Even if you have a well prepared business and financial plan and have thought through the appropriate security that will appeal to investors, completing a successful capital fundraising requires discipline and focus. Managing the demands of multiple parties who are considering investing in your business commands a lot of resources and time away from managing your firm. The typical process usually takes three to nine months.

Here are the basic steps:

Typical Process
Phase I: PreparationPhase II: In MarketPhase III: Due Diligence, Negotiation and Closing
► Write business plan► Contact investors► Select investors
► Prepare financial model► Make management presentations► Perform due diligence
► Determine investment structure► Respond to follow-up requests► Produce documentation
► Compile and screen potential investors► Solicit proposals and indications► Seek approvals of interest
  ► Make announcement
Timing: 4–6 weeksTiming: 2–6 months Timing: 30–60 days

Keys to a successful process include:

  • Controlling information flow. Too often, businesses fall into the trap of letting the first investor who shows interest dictate information requests early in a process. This can be a fatal mistake. Sending out financials or forecasts that have not been vetted empowers the investor in a negotiation. Worse, it can lead to misinformation spreading in the marketplace.
  • Approaching multiple parties simultaneously. Many business owners think they can raise capital on their own by approaching one investor at a time. But the prospects for success with this approach are very slim. Approaching multiple parties simultaneously will make the process more efficient, result in a shorter time frame and allow the business owner to compare the different investors and their financial terms and strategies.
  • Preparation. In addition to creating the business plan, be ready to conduct due diligence and address potentially troublesome issues.
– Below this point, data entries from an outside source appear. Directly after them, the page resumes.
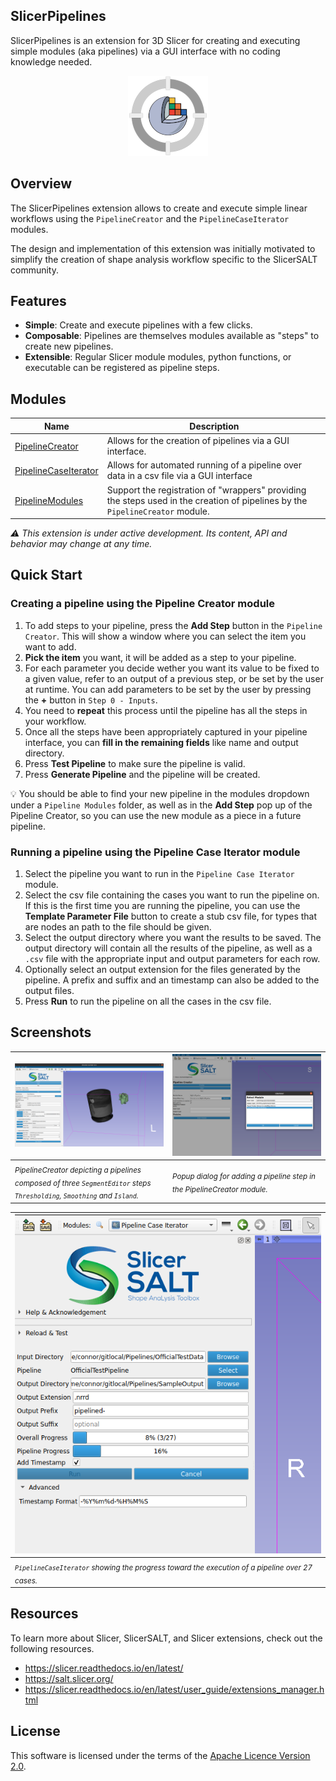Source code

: SlicerPipelines
---------------

SlicerPipelines is an extension for 3D Slicer for creating and executing simple modules (aka pipelines) via a GUI interface with no coding knowledge needed.

<p align="center">
  <img src="Pipelines.png" alt="SlicerPipelines Logo"/>
</p>

## Overview

The SlicerPipelines extension allows to create and execute simple linear workflows using the `PipelineCreator` and the `PipelineCaseIterator` modules.

The design and implementation of this extension was initially motivated to simplify the creation of shape analysis workflow specific to the SlicerSALT community.

## Features

* **Simple**: Create and execute pipelines with a few clicks.
* **Composable**: Pipelines are themselves modules available as "steps" to create new pipelines.
* **Extensible**: Regular Slicer module modules, python functions, or executable can be registered as pipeline steps.

## Modules

| Name | Description |
|------|-------------|
| [PipelineCreator](PipelineCreator) | Allows for the creation of pipelines via a GUI interface. |
| [PipelineCaseIterator](PipelineCaseIterator) | Allows for automated running of a pipeline over data in a csv file via a GUI interface |
| [PipelineModules](PipelineModules) | Support the registration of "wrappers" providing the steps used in the creation of pipelines by the `PipelineCreator` module. |

_:warning: This extension is under active development. Its content, API and behavior may change at any time._

## Quick Start

### Creating a pipeline using the Pipeline Creator module

1. To add steps to your pipeline, press the **Add Step** button in the `Pipeline Creator`. This will show a window where you can select the item you want to add.
2. **Pick the item** you want, it will be added as a step to your pipeline.
3. For each parameter you decide wether you want its value to be fixed to a given value, refer to an output of a previous step, or be set by the user at runtime. You can add parameters to be set by the user by pressing the **+** button in `Step 0 - Inputs`.
3. You need to **repeat** this process until the pipeline has all the steps in your workflow.
4. Once all the steps have been appropriately captured in your pipeline interface, you can **fill in the remaining fields** like name and output directory.
5. Press **Test Pipeline** to make sure the pipeline is valid.
6. Press **Generate Pipeline** and the pipeline will be created.

:bulb: You should be able to find your new pipeline in the modules dropdown under a `Pipeline Modules` folder, as well as in the **Add Step** pop up of the Pipeline Creator, so you can use the new module as a piece in a future pipeline.

### Running a pipeline using the Pipeline Case Iterator module

1. Select the pipeline you want to run in the `Pipeline Case Iterator` module.
2. Select the csv file containing the cases you want to run the pipeline on. If this is the first time you are running the pipeline, you can use the **Template Parameter File** button to create a stub csv file, for types that are nodes an path to the file should be given.
3. Select the output directory where you want the results to be saved. The output directory will contain all the results of the pipeline, as well as a `.csv` file with the appropriate input and output parameters for each row.
4. Optionally select an output extension for the files generated by the pipeline. A prefix and suffix and an timestamp can also be added to the output files.
5. Press **Run** to run the pipeline on all the cases in the csv file.

## Screenshots

| ![PipelineCreator - overview](Screenshots/1.png) | ![PipelineCreator - step adding step](Screenshots/2.png) |
|--|--|
| <sub>_PipelineCreator depicting a pipelines composed of three `SegmentEditor` steps `Thresholding`, `Smoothing` and `Island`._</sub> | <sub>_Popup dialog for adding a pipeline step in the PipelineCreator module._</sub> |

| ![PipelineCaseIterator - overview](Screenshots/3.png) |
|--|
| <sub>_`PipelineCaseIterator` showing the progress toward the execution of a pipeline over 27 cases._</sub> |


## Resources

To learn more about Slicer, SlicerSALT, and Slicer extensions, check out the following resources.

 - https://slicer.readthedocs.io/en/latest/
 - https://salt.slicer.org/
 - https://slicer.readthedocs.io/en/latest/user_guide/extensions_manager.html

## License

This software is licensed under the terms of the [Apache Licence Version 2.0](LICENSE).

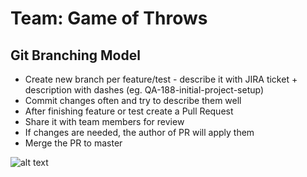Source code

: # Team: Game of Throws

## Git Branching Model
* Create new branch per feature/test - describe it with JIRA ticket + description with dashes (eg. QA-188-initial-project-setup)
* Commit changes often and try to describe them well
* After finishing feature or test create a Pull Request
* Share it with team members for review
* If changes are needed, the author of PR will apply them
* Merge the PR to master

![alt text](https://www.sportsgamblingpodcast.com/wp-content/uploads/2018/09/game-of-throws.jpg)
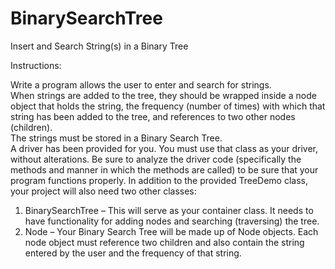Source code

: # BinarySearchTree
Insert and Search String(s) in a Binary Tree

Instructions:

Write a program allows the user to enter and search for strings.  
When strings are added to the tree, they should be wrapped inside a node object that holds the string, the frequency (number of times) with which that string has been added
to the tree, and references to two other nodes (children).   
The strings must be stored in a Binary Search Tree.  
A driver has been provided for you. You must use that class as your driver, without alterations. 
Be sure to analyze the driver code (specifically the methods and manner in which the methods are called) to be sure that your program functions properly.
In addition to the provided TreeDemo class, your project will also need two other classes:
1.	BinarySearchTree – This will serve as your container class. It needs to have functionality for adding nodes and searching (traversing) the tree.
2.	Node – Your Binary Search Tree will be made up of Node objects. 
    Each node object must reference two children and also contain the string entered by the user and the frequency of that string.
The private equity and debt markets are rebounding from two very difficult years. Investing activity is up, and momentum has built over the past several quarters. While the market activity is far weaker than in 2007, investing and borrowing is ramping up, and the insurance space will once again see increased activity from investors eager to put dry powder to work.

Embarking on a successful capital-raising or equity partner endeavor means entrepreneurs must be organized, consistent, detailed and, above all, realistic about expectations. Since most insurance brokerages are too small for most private equity firms, raising third-party equity capital is significantly more challenging than it would be for, say, a $100 million revenue brokerage. That said, many investors and capital providers understand the return propositions of the insurance industry and continue to find insurance investments attractive.

Regardless of your size and aspirations, the key to any capitalization or recapitalization is preparation and execution. Performed in a cohesive and professional way, a well planned capital campaign will not only increase confidence among investors—and your prospects for success—but will minimize the distractions that such a process entails.